Due to a significant reform in 2022, CfD rounds are now being held annually, whereas they were initially held once every two years. The rounds have also had their budgets increased, with a £205m year-on-year uplift this year.

DESNZ is now proposing a further reform. Until 22 May, it is seeking views on reviewing applications not only on their ability to deliver low-cost clean energy generation, but also their provision of wider socio-economic benefits, described by the Department as “non-price factors”.

A consultation is being held on what could constitute a “non-price factor” and the extent to which these factors could determine an application’s outcome. Potential factors floated by DESNZ include the ability to deliver local and sustainable supply chains, the ability to open up markets for the latest innovations and whether developers have strong plans to address the skills gap in the renewables sector.

PwC estimated last year that the UK’s energy sector is likely to have a gap of around 200,000 skilled workers by 2030, due to planned retirements and poor planning for upskilling and reskilling for growing sectors such as offshore wind and low-carbon hydrogen.

DESNZ is also considering whether the provision of grid flexibility could be considered a “non-price factor”. The CfD has previously been criticised for failing to support energy storage projects and other assets and projects that can unlock flexibility, given how crucial this will be to maintaining energy security as more intermittent generation comes online.

Energy Security and Net-Zero Minister Graham Stuart said the reform could “ultimately make for a stronger sector and help our economy to grow”.

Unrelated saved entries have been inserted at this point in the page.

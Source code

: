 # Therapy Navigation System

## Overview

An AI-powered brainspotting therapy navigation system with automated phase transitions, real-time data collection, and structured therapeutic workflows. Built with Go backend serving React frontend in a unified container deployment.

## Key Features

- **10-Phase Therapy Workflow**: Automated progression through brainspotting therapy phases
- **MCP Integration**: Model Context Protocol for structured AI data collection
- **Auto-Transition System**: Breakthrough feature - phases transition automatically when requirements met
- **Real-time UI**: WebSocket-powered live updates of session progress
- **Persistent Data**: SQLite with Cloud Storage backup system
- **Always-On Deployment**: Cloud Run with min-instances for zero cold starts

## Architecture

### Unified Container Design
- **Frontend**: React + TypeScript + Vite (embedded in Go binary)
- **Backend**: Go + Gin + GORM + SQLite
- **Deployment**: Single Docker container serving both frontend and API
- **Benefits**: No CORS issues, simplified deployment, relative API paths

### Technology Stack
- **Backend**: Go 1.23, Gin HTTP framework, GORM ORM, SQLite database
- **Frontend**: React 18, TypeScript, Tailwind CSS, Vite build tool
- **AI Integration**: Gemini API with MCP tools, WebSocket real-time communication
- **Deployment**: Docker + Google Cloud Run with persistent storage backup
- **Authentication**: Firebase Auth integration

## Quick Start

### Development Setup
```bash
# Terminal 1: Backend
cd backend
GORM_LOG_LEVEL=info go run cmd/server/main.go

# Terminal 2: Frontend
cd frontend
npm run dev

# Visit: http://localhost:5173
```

A further consultation will follow this one once specific factors have been identified. Any reform of the CfD scheme will be undertaken through  the Review of Energy Market Arrangements (REMA), which is  badged as the biggest shake-up to energy market design in a generation. Initial REMA consultations opened last summer and the progress of the review has doubtless been slowed by two changes in Prime Minister since its launch.

Green economy reaction

Commenting on the consultation, Energy UK’s deputy director for advocacy Adam Berman said: “The CfD programme has played a key role in ensuring the UK’s position as a global leader in low-carbon technologies. But factors such as inflation, commodity price increases, and pressure from international competition mean that the UK will have to continue working hard to pull in the investment required to reach our net-zero and energy security goals.

“We welcome the Government’s ambition to build on the success of the CfD programme by recognising that the cost of delivering new renewables projects has risen significantly over recent months.

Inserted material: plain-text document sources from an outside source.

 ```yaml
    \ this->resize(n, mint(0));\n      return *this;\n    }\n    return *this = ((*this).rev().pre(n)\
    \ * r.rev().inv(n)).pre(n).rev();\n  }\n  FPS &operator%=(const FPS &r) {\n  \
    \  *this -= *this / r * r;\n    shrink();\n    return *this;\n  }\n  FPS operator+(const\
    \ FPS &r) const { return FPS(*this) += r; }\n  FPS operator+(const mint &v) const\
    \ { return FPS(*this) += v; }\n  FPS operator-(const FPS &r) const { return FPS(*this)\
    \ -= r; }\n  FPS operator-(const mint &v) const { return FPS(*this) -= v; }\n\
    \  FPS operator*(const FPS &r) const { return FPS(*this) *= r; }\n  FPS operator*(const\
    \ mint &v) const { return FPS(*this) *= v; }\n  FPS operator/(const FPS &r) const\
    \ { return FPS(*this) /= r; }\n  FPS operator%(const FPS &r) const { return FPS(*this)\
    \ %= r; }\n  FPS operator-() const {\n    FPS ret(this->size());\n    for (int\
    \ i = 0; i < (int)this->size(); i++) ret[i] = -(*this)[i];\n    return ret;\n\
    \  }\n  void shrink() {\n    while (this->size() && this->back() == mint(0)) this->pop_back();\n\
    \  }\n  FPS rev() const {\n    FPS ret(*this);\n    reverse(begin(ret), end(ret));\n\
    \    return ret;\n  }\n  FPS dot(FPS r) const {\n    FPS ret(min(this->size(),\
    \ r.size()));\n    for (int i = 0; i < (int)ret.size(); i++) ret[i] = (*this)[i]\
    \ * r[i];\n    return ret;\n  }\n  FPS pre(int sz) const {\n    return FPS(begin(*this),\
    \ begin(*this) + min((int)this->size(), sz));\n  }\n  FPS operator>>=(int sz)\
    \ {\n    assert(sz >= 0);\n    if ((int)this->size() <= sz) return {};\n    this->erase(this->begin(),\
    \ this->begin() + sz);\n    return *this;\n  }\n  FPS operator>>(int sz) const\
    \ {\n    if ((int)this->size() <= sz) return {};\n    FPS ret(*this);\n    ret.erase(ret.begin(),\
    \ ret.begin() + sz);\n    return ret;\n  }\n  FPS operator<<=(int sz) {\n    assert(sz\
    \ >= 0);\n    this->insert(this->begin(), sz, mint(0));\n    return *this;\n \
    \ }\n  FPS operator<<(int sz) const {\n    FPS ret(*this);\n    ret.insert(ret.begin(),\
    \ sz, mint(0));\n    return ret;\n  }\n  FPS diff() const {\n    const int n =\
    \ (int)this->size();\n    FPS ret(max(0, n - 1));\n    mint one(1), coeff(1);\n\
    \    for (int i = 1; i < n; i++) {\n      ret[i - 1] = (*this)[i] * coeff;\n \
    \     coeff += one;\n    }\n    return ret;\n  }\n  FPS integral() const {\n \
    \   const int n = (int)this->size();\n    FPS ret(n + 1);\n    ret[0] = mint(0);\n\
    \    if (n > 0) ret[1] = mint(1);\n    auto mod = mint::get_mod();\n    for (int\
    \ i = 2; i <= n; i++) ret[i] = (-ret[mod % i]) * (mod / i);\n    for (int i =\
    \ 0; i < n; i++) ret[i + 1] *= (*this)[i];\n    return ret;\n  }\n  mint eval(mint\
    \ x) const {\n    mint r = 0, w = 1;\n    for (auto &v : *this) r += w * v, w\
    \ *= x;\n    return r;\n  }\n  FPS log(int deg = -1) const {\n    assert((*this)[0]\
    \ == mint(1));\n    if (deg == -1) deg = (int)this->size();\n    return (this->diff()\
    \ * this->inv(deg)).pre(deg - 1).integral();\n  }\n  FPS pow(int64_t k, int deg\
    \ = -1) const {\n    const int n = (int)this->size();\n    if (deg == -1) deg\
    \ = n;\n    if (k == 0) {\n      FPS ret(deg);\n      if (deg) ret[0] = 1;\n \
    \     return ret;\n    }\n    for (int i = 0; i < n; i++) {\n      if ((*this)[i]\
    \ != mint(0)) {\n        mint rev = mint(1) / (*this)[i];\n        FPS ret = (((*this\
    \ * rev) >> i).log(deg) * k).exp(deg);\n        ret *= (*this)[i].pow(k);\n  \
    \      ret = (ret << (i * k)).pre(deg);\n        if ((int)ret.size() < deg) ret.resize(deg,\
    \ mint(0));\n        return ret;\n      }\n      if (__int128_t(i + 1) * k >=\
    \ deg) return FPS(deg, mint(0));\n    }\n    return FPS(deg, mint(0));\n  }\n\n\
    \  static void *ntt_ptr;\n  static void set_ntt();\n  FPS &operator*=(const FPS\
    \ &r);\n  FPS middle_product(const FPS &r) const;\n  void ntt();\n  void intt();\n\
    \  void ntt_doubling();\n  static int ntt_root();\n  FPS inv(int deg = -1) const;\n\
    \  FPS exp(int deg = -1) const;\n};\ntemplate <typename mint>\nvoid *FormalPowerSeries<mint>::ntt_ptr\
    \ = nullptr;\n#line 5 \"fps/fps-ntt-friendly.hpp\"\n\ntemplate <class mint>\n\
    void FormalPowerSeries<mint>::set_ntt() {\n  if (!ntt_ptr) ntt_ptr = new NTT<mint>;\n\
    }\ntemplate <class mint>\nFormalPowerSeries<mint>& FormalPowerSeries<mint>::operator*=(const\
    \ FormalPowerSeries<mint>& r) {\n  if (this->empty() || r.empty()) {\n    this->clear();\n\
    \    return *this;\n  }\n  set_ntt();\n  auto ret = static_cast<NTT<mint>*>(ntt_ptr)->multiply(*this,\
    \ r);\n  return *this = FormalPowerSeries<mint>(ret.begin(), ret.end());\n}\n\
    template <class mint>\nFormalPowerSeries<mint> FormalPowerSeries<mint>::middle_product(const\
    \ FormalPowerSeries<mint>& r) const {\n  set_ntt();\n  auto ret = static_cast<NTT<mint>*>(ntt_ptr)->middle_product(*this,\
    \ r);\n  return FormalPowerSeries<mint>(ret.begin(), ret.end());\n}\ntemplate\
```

“If designed appropriately, the inclusion of new factors in the CfD could improve investment certainty for low carbon projects, boosting energy security as well as ensuring that all parts of the UK benefit from the jobs, skills, and supply chain opportunities these multi-billion-pound investments bring.”

Outgoing offshore wind champion Tim Pick said: “As noted in my recent report, price-only CfD auctions have created a strong driver for innovation to drive down costs, but there is a need in the current climate to consider how to better develop new supply chains and associated jobs.

“The current global context arguably provides the justification for considering a more nuanced approach as part of a wider package of measures, especially as we seek to seize a first-mover advantage in the deployment of floating offshore wind technology at scale.”

Pick’s report, published earlier this month, warned that the UK will not meet its 2030 ambition to host 50GW of offshore wind capacity without several major changes, with accelerated investment and streamlined processes for grid infrastructure being top the most pressing.

The Association for Renewable Energy and Clean Technology’s head of power and flexibility Mark Sommerfeld said the consultation is “welcome”.

“The inclusion of non-price factors into the CfD could also be the basis for rewarding a range of further benefits provided by different low carbon technologies, including balancing service to the electricity grid, improving efficiencies and further emission reduction services. The REA looks forward to working with government to ensure the design of these proposals leads to an attractive investment environment that helps to speed up the UK energy transition.”